I don't think you're confused. I think you're trying to change the narrative from earlier when you said "How do you know the number is spoofed or not?" and "Do you ever get calls from someone with a thick Indian accent, offering you insurance for "final expenses"?... If you do, and it's not an overseas call, you've been spoofed" then proceeded to claim that I was "kidding myself". Those were your words. Not mine.
I provided you a clear explanation of how these sorts of scam calls worked on our networks here.
You think you have done that, but you haven 't.
Tell me this. If a call comes from India, but is being spoofed to look like it came from Australia, how would you know?
Three cases:
1) Call from Australia
2) Call from India
3) Call from India, spoofed to look like a call from the same Australian number in (1).
What will your caller ID show in each of these three cases?
There's your problem. The calls are from India.
You're making an assumption. Sometimes they are. Sometimes they aren't.
But, you are not allowing for any of that. More importantly, you don't explain how you know where
any calls are actually coming from.
Ultimately there is a connection to the land lines in Australia, but that's not the origin of the number reported by caller ID.
Now you're splitting hairs. You're talking about the physical seat where someone is sitting. I'm talking about the origin of the call on a telephone network.
That's the whole
point!!! They are calling from India, spoofing the telephone network to look like they are down the street from you!!!
For all intents and purposes, the "origin" is the point where the call hits the telephone network (and thus the "A Party" number). That "origin" I'm talking about is the VoIP server sitting somewhere in Australia where it connects to the telco, i.e.: the boundary between internet and telecommunications network.
So, if they are calling from India and
not spoofing the number, how does the network know the call is from India? Where does it get the number?
You claimed earlier that the number is simply "spoofed" (once again, your words, not mine). I told you that's incorrect when in fact it's a real number connected to a real telecommunications network. I also said they typically have incoming call restrictions so you can't call them back.
I don't know what a "real" number is. Every long distance call is the same. There is a protocol that reports the calling number, which can be spoofed.
None of those numbers matter. They were generated by the spammers in India. Phone numbers don't work like IP addresses on the Internet.
Wrong on both accounts. The numbers aren't "generated" by the spammers, at least not when it comes to our big networks here (your country and systems might be different and susceptible to spoofing in this way). As I mentioned, they are actual numbers sitting on the network.
This has nothing to do with your network. When a phone calls from India, it has to report the number that is calling. That can be spoofed. You keep talking about the Australian telephone exchange as if it doesn't connect anywhere else in the world. That's not how they work.
And phone numbers are in a way analogous to IP addresses on the internet. A phone number is simply an "address" to a terminal or a phone somewhere. The digits reflect where and how the call is routed across networks.
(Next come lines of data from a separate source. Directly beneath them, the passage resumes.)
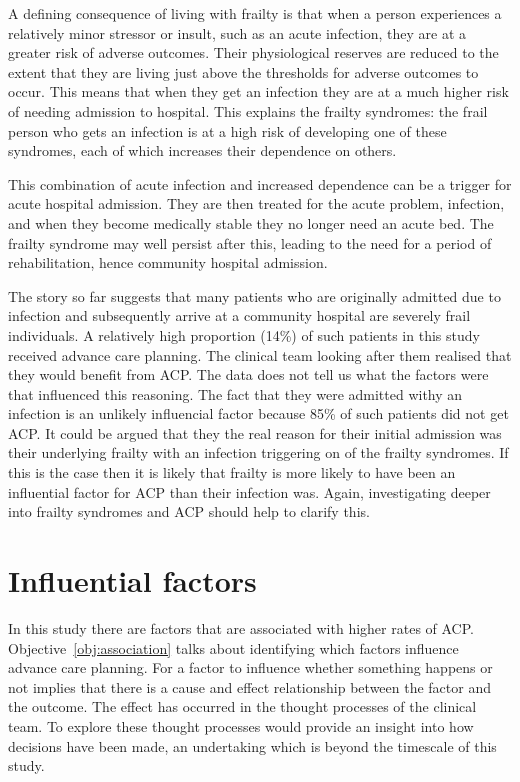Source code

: \documentclass
[
	12pt,
	a4paper,
	oneside,
]{report}
\begin{document}
A defining consequence of living with frailty is that when a person 
experiences a relatively minor stressor or insult, such as an acute infection, 
they are at a greater risk of adverse outcomes. Their physiological reserves
are reduced to the extent that they are living just above the thresholds 
for adverse outcomes to occur. This means that when they get an infection
they are at a much higher risk of needing admission to hospital. This explains
the frailty syndromes: the frail person who gets an infection is at a high 
risk of developing one of these syndromes, each of which increases their 
dependence on others.

This combination of acute infection and increased dependence can be a trigger
for acute hospital admission. They are then treated for the acute problem,
infection, and when they become medically stable they no longer need an acute
bed. The frailty syndrome may well persist after this, leading to the
need for a period of rehabilitation, hence community hospital admission.

The story so far suggests that many patients who are originally admitted 
due to infection and 
subsequently arrive at a community hospital are severely frail individuals.
A relatively high proportion (14\%) of such patients in this study received
advance care planning. The clinical team looking after them realised that they
would benefit from ACP. The data does not tell us what the factors were that 
influenced this reasoning. The fact that they were admitted withy an infection
is an unlikely influencial factor because 85\% of such patients did not get
ACP. It could be argued that they the real reason for their initial admission
was their underlying frailty with an infection triggering on of the frailty 
syndromes. If this is the case then it is likely that frailty is more likely 
to have been an influential factor for ACP than their infection was. Again, 
investigating deeper into frailty syndromes and ACP should help to clarify 
this.

\section{Influential factors}

In this study there are factors that are associated with higher rates of ACP.
Objective~\ref{obj:association} talks about identifying which factors 
influence advance care planning.
For a factor to influence whether something happens or not implies that there 
is a cause and effect relationship between the factor and the outcome. 
The effect has occurred in the thought processes of the clinical team. To 
explore these thought processes would provide an insight into how decisions
have been made, an undertaking which is beyond the timescale of this study.
\end{document}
The number analogy is where it ends. In the IP, whoever your server contacts knows your server's IP address, and repeats for each step from IP to IP address. This gives a traceable chain of IP addresses that points right back to you. That does not exist in phone systems.
This is much like spoofing a "from" email address. I can use any "from" email address I want, and in fact, do use a number of them for my business.
This is a good way to have your emails blocked by many mail servers. Mechanisms like SPF/DKIM and DMARC are used to prevent spoofed email addresses. You might want to look into that.
LOL!!! I've already told you I've been doing this every day for the last 20 years!!!! Just like you talk about phones reporting the company's main number, rather than the exact phone you are calling from, it is commonplace to have any number of email addresses that send email, but direct replies to another email address.
You clearly know less about email than you do the telephone network, so I won't continue to try to explain this analogy.
The problem is, the calling number is supplied by the equipment at the origin of the call, and there's nothing to be done to prevent this being spoofed.
You're incorrect (at least when it comes to the big networks here, as I mentioned, your country might differ).
Telstra (Australia's largest telco) have taken steps to prevent CID spoofing from occurring, which is why scammers are increasingly resorting to leasing legitimate VoIP services with legitimate telephone numbers to get around this. There were cases years ago where caller ID was being spoofed and people would get "missed calls" from mobile numbers that never made the call. That's all stopped now.
Anyway, that's all I have to say on the matter. I don't feel like going around in circles with you. Feel free to respond, but I won't be reading it.
Exactly. No point in trying to teach you anything, when you refuse to answer any of my questions, which clearly show you don't understand.